The warning signs are already clear. 

Since 2015, Europe’s productivity growth has averaged just 0.7 percent per year — less than half the US rate and barely one-ninth of China’s. In 1995, US and EU productivity were roughly equal. Today, Europe lags by nearly 20 percent — a gap that threatens its long-term competitiveness and economic growth.

Europe is running out of time. With an aging population and shrinking workforce, it cannot afford to rest on past achievements. Without bold structural reform, the continent risks becoming a museum of past glories rather than a factory of future breakthroughs. 

But decline is not destiny. Europe can still reclaim its innovative edge — if it’s willing to abandon the comfort of overregulation and embrace a new era of economic freedom and market dynamism. That means accepting risk and uncertainty, unleashing permissionless innovation, expanding access to venture capital, and reforming rigid labor and bankruptcy laws that stifle entrepreneurial ambition.

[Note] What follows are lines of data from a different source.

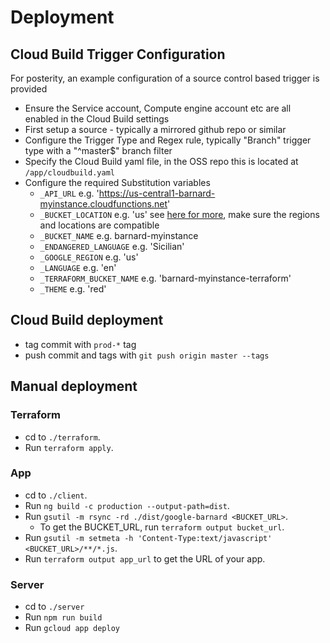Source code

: # Deployment

## Cloud Build Trigger Configuration

For posterity, an example configuration of a source control based trigger is provided

* Ensure the Service account, Compute engine account etc are all enabled in the Cloud Build settings
* First setup a source - typically a mirrored github repo or similar
* Configure the Trigger Type and Regex rule, typically "Branch" trigger type with a "^master$" branch filter
* Specify the Cloud Build yaml file, in the OSS repo this is located at `/app/cloudbuild.yaml`
* Configure the required Substitution variables
	* `_API_URL` e.g. 'https://us-central1-barnard-myinstance.cloudfunctions.net'
	* `_BUCKET_LOCATION` e.g. 'us' see [here for more](https://cloud.google.com/compute/docs/regions-zones), make sure the regions and locations are compatible  
	* `_BUCKET_NAME` e.g. barnard-myinstance
	* `_ENDANGERED_LANGUAGE` e.g. 'Sicilian'
	* `_GOOGLE_REGION` e.g. 'us' 
	* `_LANGUAGE` e.g. 'en'
	* `_TERRAFORM_BUCKET_NAME` e.g. 'barnard-myinstance-terraform'
	* `_THEME` e.g. 'red'

## Cloud Build deployment

* tag commit with `prod-*` tag
* push commit and tags with `git push origin master --tags`

## Manual deployment

### Terraform

* cd to `./terraform`.
* Run `terraform apply`.

### App

* cd to `./client`.
* Run `ng build -c production --output-path=dist`.
* Run `gsutil -m rsync -rd ./dist/google-barnard <BUCKET_URL>`.
  * To get the BUCKET_URL, run `terraform output bucket_url`.
* Run `gsutil -m setmeta -h 'Content-Type:text/javascript' <BUCKET_URL>/**/*.js`.
* Run `terraform output app_url` to get the URL of your app.

### Server

* cd to `./server`
* Run `npm run build`
* Run `gcloud app deploy`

The US leads because it rewards bold ideas and tolerates failure. Europe’s culture, by contrast, punishes risk and drives talent away. The solution is not tighter control, but greater freedom. 

As Milton Friedman famously explained: 

The great achievements of civilization have come not from government bureaus but from individuals pursuing their own interests. Wherever masses have escaped grinding poverty, it’s been through capitalism and largely free trade. History shows clearly there’s no better way to improve the lot of ordinary people than the productive energy unleashed by the free-enterprise system.

Until Europe learns to trust its innovators and entrepreneurs, it will remain sidelined in the global innovation race.